1. What can people donate to your pantry?
Donations can be anything that is unopened, in fair condition and within date (sort of). There is a lot to understand as far as what sell by/best by/best used by dates mean for the safety and quality of packaged foods. I often use eatbydate.com to help me clarify each item if I’m unsure. Also consider the dignity of those using a food pantry. Think to yourself, is this something I would want to eat? What we don’t want are items many years expired, clearly from the long-forgotten corners of your pantry.
We also accept inedible items like cleaners, personal care items, baby diapers, adult incontinence items, menstrual products, and pet foods. Those items should also be clean and in decent condition. The summer months are a great time to donate excess produce from your garden if you have a green thumb.
2. What are the items you need most?
Items we often get asked for but rarely receive from regular donation sources include household cleaners, adult incontinence products, baby wipes and “pantry staples.” Pantry staples are things like flours, oil, spices, coffee, tea – everyday basics. Cleaners and personal non-food items are just as necessary as food but aren’t always covered by programs like SNAP and WIC. It’s always a good idea to just ask the pantry you’re donating to, though. Each pantry may have different needs based on the communities served and the season.
3. How can be people become volunteers for your pantry?
If you’re interested in volunteering for CAIN, you can email at firstname.lastname@example.org. We are especially in need of volunteers who can speak Spanish, with it being the primary language of about a third of those we serve.
Looking for more info on what you can donate, check out this “at a glance”!
Pantry Donation At-a-Glance
Commonly Accepted Items
Must be commercially packaged or produced. (Learn More)
Labeled and undented. (Learn More)
In original packaging. (Learn More)
In original packaging, unopened. (Learn More)
Dry Goods (pasta, spices, kitchen staples):
Labeled and in original packaging. (Learn More)
Check with your pantry before donating.
Donate only good, wholesome, fresh produce. (Learn More)
Personal Care Products (including diapers):
In original packaging, commercially packaged. (Learn More)
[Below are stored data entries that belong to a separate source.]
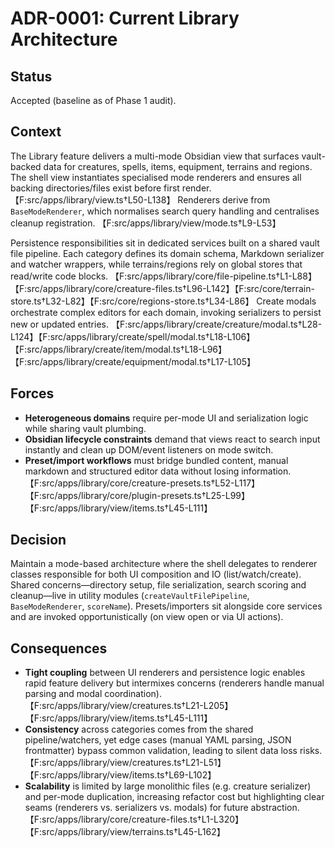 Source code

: # ADR-0001: Current Library Architecture

## Status
Accepted (baseline as of Phase 1 audit).

## Context
The Library feature delivers a multi-mode Obsidian view that surfaces vault-backed data for creatures, spells, items, equipment, terrains and regions. The shell view instantiates specialised mode renderers and ensures all backing directories/files exist before first render. 【F:src/apps/library/view.ts†L50-L138】 Renderers derive from `BaseModeRenderer`, which normalises search query handling and centralises cleanup registration. 【F:src/apps/library/view/mode.ts†L9-L53】

Persistence responsibilities sit in dedicated services built on a shared vault file pipeline. Each category defines its domain schema, Markdown serializer and watcher wrappers, while terrains/regions rely on global stores that read/write code blocks. 【F:src/apps/library/core/file-pipeline.ts†L1-L88】【F:src/apps/library/core/creature-files.ts†L96-L142】【F:src/core/terrain-store.ts†L32-L82】【F:src/core/regions-store.ts†L34-L86】 Create modals orchestrate complex editors for each domain, invoking serializers to persist new or updated entries. 【F:src/apps/library/create/creature/modal.ts†L28-L124】【F:src/apps/library/create/spell/modal.ts†L18-L106】【F:src/apps/library/create/item/modal.ts†L18-L96】【F:src/apps/library/create/equipment/modal.ts†L17-L105】

## Forces
- **Heterogeneous domains** require per-mode UI and serialization logic while sharing vault plumbing.
- **Obsidian lifecycle constraints** demand that views react to search input instantly and clean up DOM/event listeners on mode switch.
- **Preset/import workflows** must bridge bundled content, manual markdown and structured editor data without losing information. 【F:src/apps/library/core/creature-presets.ts†L52-L117】【F:src/apps/library/core/plugin-presets.ts†L25-L99】【F:src/apps/library/view/items.ts†L45-L111】

## Decision
Maintain a mode-based architecture where the shell delegates to renderer classes responsible for both UI composition and IO (list/watch/create). Shared concerns—directory setup, file serialization, search scoring and cleanup—live in utility modules (`createVaultFilePipeline`, `BaseModeRenderer`, `scoreName`). Presets/importers sit alongside core services and are invoked opportunistically (on view open or via UI actions).

## Consequences
- **Tight coupling** between UI renderers and persistence logic enables rapid feature delivery but intermixes concerns (renderers handle manual parsing and modal coordination). 【F:src/apps/library/view/creatures.ts†L21-L205】【F:src/apps/library/view/items.ts†L45-L111】
- **Consistency** across categories comes from the shared pipeline/watchers, yet edge cases (manual YAML parsing, JSON frontmatter) bypass common validation, leading to silent data loss risks. 【F:src/apps/library/view/creatures.ts†L21-L51】【F:src/apps/library/view/items.ts†L69-L102】
- **Scalability** is limited by large monolithic files (e.g. creature serializer) and per-mode duplication, increasing refactor cost but highlighting clear seams (renderers vs. serializers vs. modals) for future abstraction. 【F:src/apps/library/core/creature-files.ts†L1-L320】【F:src/apps/library/view/terrains.ts†L45-L162】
In original packaging. (Learn More)
Commonly Rejected Items
Perishable Items: (Cheese, Dairy, Eggs, and Fresh Meat):
Check with the Pantry! Must be sealed, USDA or FDA inspected and wholesome. Many pantries require perishable items to be donated direct from the producer, processor, or grocery store. (Learn More)
Consider volunteering for Last Mile Food Rescue to get surplus food to your local pantry!
Frozen Foods and Packaged Deli Meat:
Check with Pantry! Frozen foods must stay frozen. Refrigerated, food must stay refrigerated. Dry meats (like summer sausage) can be donated at room temperature if they’re commercially sealed and have been stored at room temperature. (Learn More)
Do Not Donate
Bill Emmerson Good Samaritan Act:
The Bill Emerson Food Donation Act establishes Federal protection from civil and criminal liability for persons involved in the donation and distribution of food and grocery products when certain criteria are met. (Learn More)
To ensure that food is wholesome and fit for human consumption, staff often purchase items from retailers. Consider making a financial contribution!
Most date labels are not based on exact science. Manufacturers generally apply date labels as an indicator of quality and flavor. For this reason, many pantries are comfortable accepting past date items, within reason. Check with your pantry first. (Learn More)
The best way to address hunger is to get involved and volunteer! Contact your local pantry and get involved today!
Stale Bread Stuffing
Looking for a recipe to use up some stale bread that is difficult to donate? Check out this upcycled recipe (which can be gluten free if using gluten free bread) from Hamilton County R3Source, Environmental Business Specialist, Christin Badinghaus!
1 ½ cups chopped celery (with leaves)
¾ cup finely chopped onion
¾ cup vegan butter
9 cups bread cubes (I used my leftover bread ends, cubed them, and let them sit out on the counter overnight to get stale)
1 tsp salt
½ tsp ground sage
½ tsp dried thyme leaves
¼ tsp pepper
3 or 4 eggs
Cook and stir celery and onion in vegan butter until celery is tender; remove from heat.
Stir in remaining ingredients.
Lay evenly in a 9 x 13 casserole dish (you will need two for this recipe).
Combine the eggs and soy milk, whisk.
Pour mixture over the stuffing mixture.
Bake at 350, covered with foil for an hour.
Uncover and bake until bread starts to brown.
Remove from oven and pour gravy over the stuffing.